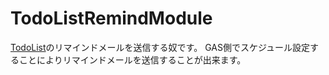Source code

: # TodoListRemindModule

[TodoList](https://github.com/nishikawa-r/TodoList)のリマインドメールを送信する奴です。
GAS側でスケジュール設定することによりリマインドメールを送信することが出来ます。
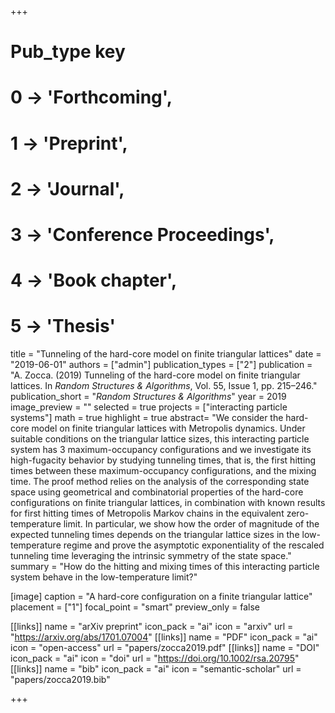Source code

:+++
# Pub_type key
# 0 -> 'Forthcoming',
# 1 -> 'Preprint',
# 2 -> 'Journal',
# 3 -> 'Conference Proceedings',
# 4 -> 'Book chapter',
# 5 -> 'Thesis'

title = "Tunneling of the hard-core model on finite triangular lattices"
date = "2019-06-01"
authors = ["admin"]
publication_types = ["2"]
publication =  "A. Zocca. (2019) Tunneling of the hard-core model on finite triangular lattices. In _Random Structures & Algorithms_, Vol. 55, Issue 1, pp. 215–246."
publication_short = "_Random Structures & Algorithms_"
year = 2019
image_preview = ""
selected = true
projects = ["interacting particle systems"]
math = true
highlight = true
abstract= "We consider the hard-core model on finite triangular lattices with Metropolis dynamics. Under suitable conditions on the triangular lattice sizes, this interacting particle system has ${3}$ maximum-occupancy configurations and we investigate its high-fugacity behavior by studying tunneling times, that is, the first hitting times between these maximum-occupancy configurations, and the mixing time. The proof method relies on the analysis of the corresponding state space using geometrical and combinatorial properties of the hard-core configurations on finite triangular lattices, in combination with known results for first hitting times of Metropolis Markov chains in the equivalent zero-temperature limit. In particular, we show how the order of magnitude of the expected tunneling times depends on the triangular lattice sizes in the low-temperature regime and prove the asymptotic exponentiality of the rescaled tunneling time leveraging the intrinsic symmetry of the state space."
summary = "How do the hitting and mixing times of this interacting particle system behave in the low-temperature limit?"

[image]
  caption = "A hard-core configuration on a finite triangular lattice"
  placement = ["1"]
  focal_point = "smart"
  preview_only = false

[[links]]
  name = "arXiv preprint"
  icon_pack = "ai"
  icon = "arxiv"
  url = "https://arxiv.org/abs/1701.07004"
[[links]]
  name = "PDF"
  icon_pack = "ai"
  icon = "open-access"
  url = "papers/zocca2019.pdf"
[[links]]
  name = "DOI"
  icon_pack = "ai"
  icon = "doi"
  url = "https://doi.org/10.1002/rsa.20795"
[[links]]
  name = "bib"
  icon_pack = "ai"
  icon = "semantic-scholar"
  url = "papers/zocca2019.bib"

+++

***

▶ **Exercise aim**
Each line from the one containing "preview_only = false" through the end of the material must be output exactly, and no other line.

▶ **Your response**
  preview_only = false

[[links]]
  name = "arXiv preprint"
  icon_pack = "ai"
  icon = "arxiv"
  url = "https://arxiv.org/abs/1701.07004"
[[links]]
  name = "PDF"
  icon_pack = "ai"
  icon = "open-access"
  url = "papers/zocca2019.pdf"
[[links]]
  name = "DOI"
  icon_pack = "ai"
  icon = "doi"
  url = "https://doi.org/10.1002/rsa.20795"
[[links]]
  name = "bib"
  icon_pack = "ai"
  icon = "semantic-scholar"
  url = "papers/zocca2019.bib"

+++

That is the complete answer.